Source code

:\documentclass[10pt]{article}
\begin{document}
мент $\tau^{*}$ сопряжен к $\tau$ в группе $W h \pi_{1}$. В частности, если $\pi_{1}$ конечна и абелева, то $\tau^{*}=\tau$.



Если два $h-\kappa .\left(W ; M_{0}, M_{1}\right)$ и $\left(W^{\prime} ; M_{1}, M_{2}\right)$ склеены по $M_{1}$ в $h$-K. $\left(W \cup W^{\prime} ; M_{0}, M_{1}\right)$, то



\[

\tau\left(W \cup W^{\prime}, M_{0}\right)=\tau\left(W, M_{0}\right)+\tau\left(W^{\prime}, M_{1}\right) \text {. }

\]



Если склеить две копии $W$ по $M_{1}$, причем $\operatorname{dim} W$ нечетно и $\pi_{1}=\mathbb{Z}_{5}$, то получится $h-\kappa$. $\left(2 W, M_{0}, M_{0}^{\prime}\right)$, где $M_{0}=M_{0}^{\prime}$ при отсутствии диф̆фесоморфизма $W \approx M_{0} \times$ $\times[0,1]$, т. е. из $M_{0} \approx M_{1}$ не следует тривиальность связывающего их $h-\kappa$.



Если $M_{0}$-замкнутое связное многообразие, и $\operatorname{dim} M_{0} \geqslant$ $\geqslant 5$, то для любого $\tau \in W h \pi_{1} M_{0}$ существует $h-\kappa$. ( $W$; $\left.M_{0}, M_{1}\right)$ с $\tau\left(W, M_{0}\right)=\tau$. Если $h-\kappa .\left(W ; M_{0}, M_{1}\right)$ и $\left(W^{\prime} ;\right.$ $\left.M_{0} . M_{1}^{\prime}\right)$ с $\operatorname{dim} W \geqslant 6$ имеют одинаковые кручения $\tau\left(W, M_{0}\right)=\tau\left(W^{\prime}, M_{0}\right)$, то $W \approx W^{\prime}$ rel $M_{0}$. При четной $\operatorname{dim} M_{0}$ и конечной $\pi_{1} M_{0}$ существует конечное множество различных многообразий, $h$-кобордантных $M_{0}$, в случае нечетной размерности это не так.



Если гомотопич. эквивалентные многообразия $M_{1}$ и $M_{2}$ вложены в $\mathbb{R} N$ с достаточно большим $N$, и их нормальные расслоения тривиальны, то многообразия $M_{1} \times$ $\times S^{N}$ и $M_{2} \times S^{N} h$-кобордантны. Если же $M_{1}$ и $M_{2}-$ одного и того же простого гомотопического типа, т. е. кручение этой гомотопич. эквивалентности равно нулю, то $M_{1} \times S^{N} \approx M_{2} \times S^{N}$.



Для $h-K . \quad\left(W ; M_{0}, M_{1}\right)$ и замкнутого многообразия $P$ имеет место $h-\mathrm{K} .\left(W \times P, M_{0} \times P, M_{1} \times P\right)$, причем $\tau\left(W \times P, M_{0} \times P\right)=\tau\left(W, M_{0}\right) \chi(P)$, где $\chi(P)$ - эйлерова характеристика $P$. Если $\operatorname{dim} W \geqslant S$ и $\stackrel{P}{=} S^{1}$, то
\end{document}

————

What to work on: Print each line, exactly as written, from the one that contains "это не так." to the end of the data above, with both end lines included and nothing else.

The completed task:
Если $M_{0}$-замкнутое связное многообразие, и $\operatorname{dim} M_{0} \geqslant$ $\geqslant 5$, то для любого $\tau \in W h \pi_{1} M_{0}$ существует $h-\kappa$. ( $W$; $\left.M_{0}, M_{1}\right)$ с $\tau\left(W, M_{0}\right)=\tau$. Если $h-\kappa .\left(W ; M_{0}, M_{1}\right)$ и $\left(W^{\prime} ;\right.$ $\left.M_{0} . M_{1}^{\prime}\right)$ с $\operatorname{dim} W \geqslant 6$ имеют одинаковые кручения $\tau\left(W, M_{0}\right)=\tau\left(W^{\prime}, M_{0}\right)$, то $W \approx W^{\prime}$ rel $M_{0}$. При четной $\operatorname{dim} M_{0}$ и конечной $\pi_{1} M_{0}$ существует конечное множество различных многообразий, $h$-кобордантных $M_{0}$, в случае нечетной размерности это не так.



Если гомотопич. эквивалентные многообразия $M_{1}$ и $M_{2}$ вложены в $\mathbb{R} N$ с достаточно большим $N$, и их нормальные расслоения тривиальны, то многообразия $M_{1} \times$ $\times S^{N}$ и $M_{2} \times S^{N} h$-кобордантны. Если же $M_{1}$ и $M_{2}-$ одного и того же простого гомотопического типа, т. е. кручение этой гомотопич. эквивалентности равно нулю, то $M_{1} \times S^{N} \approx M_{2} \times S^{N}$.



Для $h-K . \quad\left(W ; M_{0}, M_{1}\right)$ и замкнутого многообразия $P$ имеет место $h-\mathrm{K} .\left(W \times P, M_{0} \times P, M_{1} \times P\right)$, причем $\tau\left(W \times P, M_{0} \times P\right)=\tau\left(W, M_{0}\right) \chi(P)$, где $\chi(P)$ - эйлерова характеристика $P$. Если $\operatorname{dim} W \geqslant S$ и $\stackrel{P}{=} S^{1}$, то
\end{document}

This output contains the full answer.